**Instructions for the task:**
From the entries that follow, copy every line with the word "automatically".
*** Records to use Section Begins ***
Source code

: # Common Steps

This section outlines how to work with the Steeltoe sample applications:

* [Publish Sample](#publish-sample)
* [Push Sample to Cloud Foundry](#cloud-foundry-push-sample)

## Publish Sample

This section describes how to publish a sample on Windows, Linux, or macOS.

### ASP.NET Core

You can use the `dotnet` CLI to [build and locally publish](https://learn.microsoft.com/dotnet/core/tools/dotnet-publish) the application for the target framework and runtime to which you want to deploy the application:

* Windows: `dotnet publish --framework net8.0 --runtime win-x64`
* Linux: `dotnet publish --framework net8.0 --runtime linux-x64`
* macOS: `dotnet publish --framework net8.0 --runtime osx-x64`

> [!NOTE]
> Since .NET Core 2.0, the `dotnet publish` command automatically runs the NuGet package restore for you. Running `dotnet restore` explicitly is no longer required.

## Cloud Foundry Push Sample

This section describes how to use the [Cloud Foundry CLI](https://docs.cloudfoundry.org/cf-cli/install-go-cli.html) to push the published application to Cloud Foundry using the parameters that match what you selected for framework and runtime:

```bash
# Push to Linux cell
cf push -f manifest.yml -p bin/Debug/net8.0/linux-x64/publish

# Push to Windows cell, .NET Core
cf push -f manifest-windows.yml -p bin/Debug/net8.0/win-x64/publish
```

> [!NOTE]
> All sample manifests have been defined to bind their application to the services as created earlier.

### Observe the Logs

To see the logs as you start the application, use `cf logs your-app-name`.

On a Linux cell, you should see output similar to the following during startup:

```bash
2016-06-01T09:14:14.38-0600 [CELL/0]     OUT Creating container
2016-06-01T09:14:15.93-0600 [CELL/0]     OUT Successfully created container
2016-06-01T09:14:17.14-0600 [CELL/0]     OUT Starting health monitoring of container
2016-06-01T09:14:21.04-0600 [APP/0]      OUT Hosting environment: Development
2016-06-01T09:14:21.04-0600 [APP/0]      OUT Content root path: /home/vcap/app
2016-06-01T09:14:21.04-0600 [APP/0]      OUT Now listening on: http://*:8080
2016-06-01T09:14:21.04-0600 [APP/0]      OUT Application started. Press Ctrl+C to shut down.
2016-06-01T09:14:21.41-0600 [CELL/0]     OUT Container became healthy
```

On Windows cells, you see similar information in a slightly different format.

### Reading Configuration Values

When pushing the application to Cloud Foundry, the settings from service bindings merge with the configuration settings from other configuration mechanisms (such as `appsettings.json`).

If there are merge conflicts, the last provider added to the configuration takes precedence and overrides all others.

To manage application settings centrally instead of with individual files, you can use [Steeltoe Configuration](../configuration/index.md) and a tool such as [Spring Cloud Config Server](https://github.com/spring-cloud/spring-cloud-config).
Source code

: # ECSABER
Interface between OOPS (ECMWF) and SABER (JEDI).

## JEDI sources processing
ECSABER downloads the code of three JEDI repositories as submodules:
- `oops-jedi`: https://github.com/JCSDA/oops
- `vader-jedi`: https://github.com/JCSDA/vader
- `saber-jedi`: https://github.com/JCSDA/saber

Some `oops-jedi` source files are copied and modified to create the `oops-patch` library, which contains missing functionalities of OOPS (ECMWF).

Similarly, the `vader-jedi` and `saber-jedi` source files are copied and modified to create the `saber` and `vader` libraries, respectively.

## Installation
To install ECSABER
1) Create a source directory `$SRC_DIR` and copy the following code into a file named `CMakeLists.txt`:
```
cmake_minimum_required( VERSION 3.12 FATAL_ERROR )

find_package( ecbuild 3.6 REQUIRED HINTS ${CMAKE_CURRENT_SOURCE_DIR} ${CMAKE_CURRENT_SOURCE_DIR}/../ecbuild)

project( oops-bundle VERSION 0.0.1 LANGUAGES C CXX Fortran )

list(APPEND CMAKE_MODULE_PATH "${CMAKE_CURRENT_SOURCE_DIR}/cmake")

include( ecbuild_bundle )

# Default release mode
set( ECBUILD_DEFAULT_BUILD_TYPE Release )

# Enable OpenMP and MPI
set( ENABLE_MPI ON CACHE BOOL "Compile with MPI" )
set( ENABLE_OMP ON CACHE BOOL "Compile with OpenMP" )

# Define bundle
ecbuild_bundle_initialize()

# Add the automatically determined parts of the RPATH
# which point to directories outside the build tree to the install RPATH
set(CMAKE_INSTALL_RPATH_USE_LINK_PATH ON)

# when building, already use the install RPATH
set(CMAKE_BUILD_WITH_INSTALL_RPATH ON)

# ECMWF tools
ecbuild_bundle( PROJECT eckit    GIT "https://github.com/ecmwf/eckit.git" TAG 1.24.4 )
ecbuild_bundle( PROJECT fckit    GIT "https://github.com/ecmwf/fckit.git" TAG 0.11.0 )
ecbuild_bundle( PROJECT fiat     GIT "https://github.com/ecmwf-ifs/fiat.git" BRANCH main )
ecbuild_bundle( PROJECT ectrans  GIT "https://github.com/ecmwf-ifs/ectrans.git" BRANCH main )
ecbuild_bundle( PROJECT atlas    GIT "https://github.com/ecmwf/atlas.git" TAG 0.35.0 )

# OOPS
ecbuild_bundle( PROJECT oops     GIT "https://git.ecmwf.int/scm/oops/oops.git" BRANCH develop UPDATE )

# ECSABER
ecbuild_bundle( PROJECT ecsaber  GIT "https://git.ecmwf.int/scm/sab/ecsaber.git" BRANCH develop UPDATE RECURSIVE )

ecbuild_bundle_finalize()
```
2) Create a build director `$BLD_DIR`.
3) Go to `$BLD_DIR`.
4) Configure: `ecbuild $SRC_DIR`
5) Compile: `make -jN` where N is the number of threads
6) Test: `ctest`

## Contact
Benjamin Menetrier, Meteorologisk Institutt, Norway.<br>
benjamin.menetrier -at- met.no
*** Records to use Section Ends ***
**Written answer:**
> Since .NET Core 2.0, the `dotnet publish` command automatically runs the NuGet package restore for you. Running `dotnet restore` explicitly is no longer required.
# Add the automatically determined parts of the RPATH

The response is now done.